In March, the head of the United Nations announced that the world’s efforts to combat global warming have been insufficient. U.N. Secretary-General António Guterres said, “We are sleepwalking to climate catastrophe.”
Climate experts say that limiting warming to 1.5 degrees is needed to avoid the worst consequences of climate change. But efforts to limit warming to 1.5 degrees Celsius (2.7 Fahrenheit) above preindustrial levels is “on life support,” said Guterres. “It is in intensive care.”
According to Spectrum News, global emissions are on track to increase by almost 14% this decade and coal emissions are at record high levels. “If we continue with more of the same, we can kiss 1.5 (degrees) goodbye,” Guterres said. “Even two degrees may be out of reach, and that would be a catastrophe.”
Guterres called for developed nations to stop funding coal at home and abroad, dismantle coal infrastructure, and phase out the use of coal by 2034. He also encouraged the formation of coalitions to provide emerging economies with resources to speed up their transition from coal to renewable energy.
It’s time for the world to wake up. Said Guterres, “Addiction to fossil fuels is mutually assured destruction.”
When the heavens opened
In my novel Windows of the Heavens, pastor Harley Camden saw a sign of this danger in church one Sunday morning. Heavy rain fell all weekend, causing the river to swell to the highest level since the flood that had overwhelmed the Town of Occoquan several months earlier. The congregation of Riverside Methodist Church filled the entrance to the sanctuary with wet umbrellas, and the mood was gloomy, as sheets of rain rattled the windows throughout the service.
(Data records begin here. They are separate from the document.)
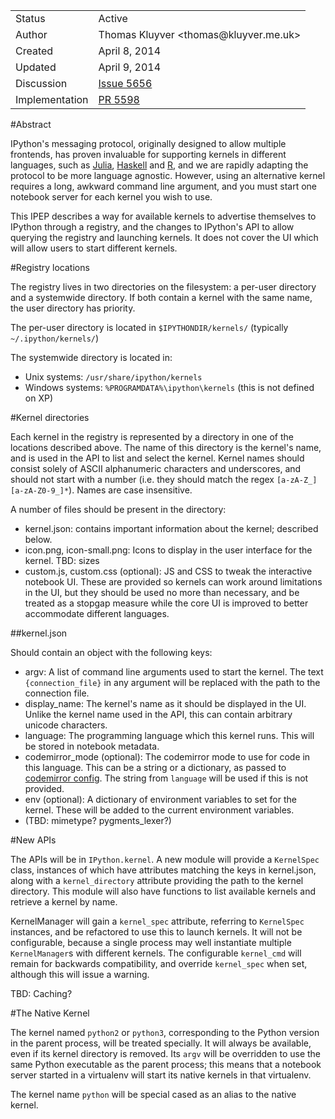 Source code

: <table>
<tr><td> Status </td><td> Active </td></tr>
<tr><td> Author </td><td> Thomas Kluyver &lt;thomas@kluyver.me.uk&gt;</td></tr>
<tr><td> Created </td><td> April 8, 2014</td></tr>
<tr><td> Updated </td><td> April 9, 2014</td></tr>
<tr><td> Discussion </td><td> <a href="https://github.com/ipython/ipython/issues/5656">Issue 5656</a> </td></tr>
<tr><td> Implementation </td><td> <a href="https://github.com/ipython/ipython/pull/5598">PR 5598</a> </td></tr>
</table>

#Abstract

IPython's messaging protocol, originally designed to allow multiple frontends, has proven invaluable for supporting kernels in different languages, such as [Julia](https://github.com/JuliaLang/IJulia.jl), [Haskell](https://github.com/gibiansky/IHaskell) and [R](https://github.com/takluyver/IRkernel/), and we are rapidly adapting the protocol to be more language agnostic. However, using an alternative kernel requires a long, awkward command line argument, and you must start one notebook server for each kernel you wish to use.

This IPEP describes a way for available kernels to advertise themselves to IPython through a registry, and the changes to IPython's API to allow querying the registry and launching kernels. It does not cover the UI which will allow users to start different kernels.

#Registry locations

The registry lives in two directories on the filesystem: a per-user directory and a systemwide directory. If both contain a kernel with the same name, the user directory has priority.

The per-user directory is located in `$IPYTHONDIR/kernels/` (typically `~/.ipython/kernels/`)

The systemwide directory is located in:
* Unix systems: `/usr/share/ipython/kernels`
* Windows systems: `%PROGRAMDATA%\ipython\kernels` (this is not defined on XP)

#Kernel directories

Each kernel in the registry is represented by a directory in one of the locations described above. The name of this directory is the kernel's name, and is used in the API to list and select the kernel. Kernel names should consist solely of ASCII alphanumeric characters and underscores, and should not start with a number (i.e. they should match the regex `[a-zA-Z_][a-zA-Z0-9_]*`). Names are case insensitive.

A number of files should be present in the directory:

* kernel.json: contains important information about the kernel; described below.
* icon.png, icon-small.png: Icons to display in the user interface for the kernel. TBD: sizes
* custom.js, custom.css (optional): JS and CSS to tweak the interactive notebook UI. These are provided so kernels can work around limitations in the UI, but they should be used no more than necessary, and be treated as a stopgap measure while the core UI is improved to better accommodate different languages.

##kernel.json

Should contain an object with the following keys:

* argv: A list of command line arguments used to start the kernel. The text `{connection_file}` in any argument will be replaced with the path to the connection file.
* display_name: The kernel's name as it should be displayed in the UI. Unlike the kernel name used in the API, this can contain arbitrary unicode characters.
* language: The programming language which this kernel runs. This will be stored in notebook metadata.
* codemirror_mode (optional): The codemirror mode to use for code in this language. This can be a string or a dictionary, as passed to [codemirror config](http://codemirror.net/doc/manual.html#config). The string from `language` will be used if this is not provided.
* env (optional): A dictionary of environment variables to set for the kernel. These will be added to the current environment variables.
* (TBD: mimetype? pygments_lexer?)

#New APIs

The APIs will be in `IPython.kernel`. A new module will provide a `KernelSpec` class, instances of which have attributes matching the keys in kernel.json, along with a `kernel_directory` attribute providing the path to the kernel directory. This module will also have functions to list available kernels and retrieve a kernel by name.

KernelManager will gain a `kernel_spec` attribute, referring to `KernelSpec` instances, and be refactored to use this to launch kernels. It will not be configurable, because a single process may well instantiate multiple `KernelManager`s with different kernels. The configurable `kernel_cmd` will remain for backwards compatibility, and override `kernel_spec` when set, although this will issue a warning.

TBD: Caching?

#The Native Kernel

The kernel named `python2` or `python3`, corresponding to the Python version in the parent process, will be treated specially. It will always be available, even if its kernel directory is removed. Its `argv` will be overridden to use the same Python executable as the parent process; this means that a notebook server started in a virtualenv will start its native kernels in that virtualenv.

The kernel name `python` will be special cased as an alias to the native kernel.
In the middle of his sermon, Harley noticed that entire words in his manuscript had exploded like starbursts on the page, and he wondered — in a moment of panic — if his mental instability was returning. But then another word erupted in front of his eyes, and he saw that it was caused by a drop of water, coming down from the high cathedral ceiling. The roof was leaking, right over the pulpit!
“Excuse me,” he said to the congregation, interrupting his own sermon. The people looked puzzled until he pointed to the ceiling and said, “We’ve got a leak.” Gathering up his manuscript, he began to move from the pulpit to the lectern, and when he made it halfway across the front of the church, he had an inspiration. Grabbing the baptismal bowl from the stand in front of the lectern, he carried it back to the pulpit and placed it on top, to catch the falling water.
“I’ll be available for baptisms at the end of the service,” he quipped, and then continued his message from the lectern.
Severe weather: A sign of climate change
At the end of the service, a member named Andy Stackhouse joked, “Nice visual aid for your John the Baptist sermon. Water from heaven, falling right into the baptismal bowl.”
“Took a lot of preparation,” Harley said, shaking hands at the door.
“Really brought your words to life,” said the old Navy man.
The rain continued all Sunday, and when Harley woke up on Monday morning he wondered if the river had overflowed its banks. Climbing the stairs to the top level of his townhouse, he looked out the window and saw that the Occoquan River was the color of a latte, topped by swirling foam that spun in enormous whirlpools as it moved quickly downstream. But fortunately, the river had stayed where it belonged, not flooding the town. Small blessings, thought Harley.
Heading down to the kitchen, he turned on the radio and heard that the region’s annual rainfall record had been broken over the weekend, making 2018 the wettest in 129 years. No surprise there. Having heard that climate change was causing weather events to become more and more severe, he wondered if this record would be broken repeatedly in the years that lay ahead.
Time to wake up, instead of sleep-walking to climate catastrophe.